Requirement:
Below are some records; quote exactly the lines from the one that contains "de la Contrarreforma" through the one that contains "- Profundiza en", inclusive, and no others.

Given records:
'''
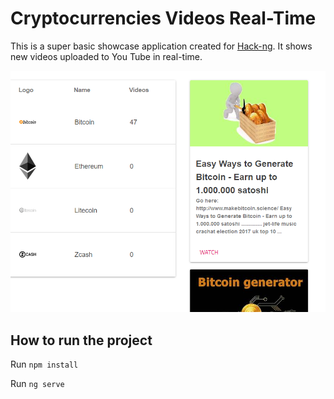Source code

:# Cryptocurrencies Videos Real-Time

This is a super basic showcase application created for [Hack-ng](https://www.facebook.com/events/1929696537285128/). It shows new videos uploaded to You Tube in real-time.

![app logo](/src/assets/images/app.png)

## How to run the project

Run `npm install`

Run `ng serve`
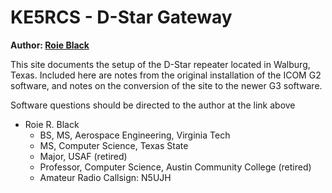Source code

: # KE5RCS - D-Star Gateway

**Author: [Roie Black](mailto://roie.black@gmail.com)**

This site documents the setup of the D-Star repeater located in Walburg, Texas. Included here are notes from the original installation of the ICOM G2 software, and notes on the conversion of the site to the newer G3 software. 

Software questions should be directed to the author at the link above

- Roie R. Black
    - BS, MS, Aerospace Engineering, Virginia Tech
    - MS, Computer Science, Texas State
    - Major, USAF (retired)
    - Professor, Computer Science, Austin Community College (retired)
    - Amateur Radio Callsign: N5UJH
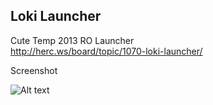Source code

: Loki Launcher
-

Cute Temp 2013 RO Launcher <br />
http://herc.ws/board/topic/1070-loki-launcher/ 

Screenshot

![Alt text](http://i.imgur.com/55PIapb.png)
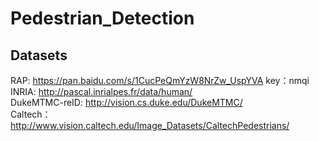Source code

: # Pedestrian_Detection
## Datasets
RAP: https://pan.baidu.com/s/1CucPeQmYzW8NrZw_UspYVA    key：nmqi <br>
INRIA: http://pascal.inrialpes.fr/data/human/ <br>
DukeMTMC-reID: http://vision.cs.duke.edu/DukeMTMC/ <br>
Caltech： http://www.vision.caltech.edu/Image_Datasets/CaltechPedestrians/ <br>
'''
'''
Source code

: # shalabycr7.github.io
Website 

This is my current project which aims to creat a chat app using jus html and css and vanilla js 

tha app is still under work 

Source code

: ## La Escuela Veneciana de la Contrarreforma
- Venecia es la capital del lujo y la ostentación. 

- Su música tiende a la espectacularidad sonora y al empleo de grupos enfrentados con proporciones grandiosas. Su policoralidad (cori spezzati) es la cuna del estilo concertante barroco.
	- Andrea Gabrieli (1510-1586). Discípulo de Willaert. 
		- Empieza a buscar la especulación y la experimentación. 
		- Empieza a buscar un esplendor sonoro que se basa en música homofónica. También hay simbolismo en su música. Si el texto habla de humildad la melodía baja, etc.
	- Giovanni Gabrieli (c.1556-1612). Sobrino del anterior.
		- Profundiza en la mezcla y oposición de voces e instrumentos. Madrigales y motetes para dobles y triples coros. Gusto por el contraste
'''
Exercise result:
: ## La Escuela Veneciana de la Contrarreforma
- Venecia es la capital del lujo y la ostentación. 

- Su música tiende a la espectacularidad sonora y al empleo de grupos enfrentados con proporciones grandiosas. Su policoralidad (cori spezzati) es la cuna del estilo concertante barroco.
	- Andrea Gabrieli (1510-1586). Discípulo de Willaert. 
		- Empieza a buscar la especulación y la experimentación. 
		- Empieza a buscar un esplendor sonoro que se basa en música homofónica. También hay simbolismo en su música. Si el texto habla de humildad la melodía baja, etc.
	- Giovanni Gabrieli (c.1556-1612). Sobrino del anterior.
		- Profundiza en la mezcla y oposición de voces e instrumentos. Madrigales y motetes para dobles y triples coros. Gusto por el contraste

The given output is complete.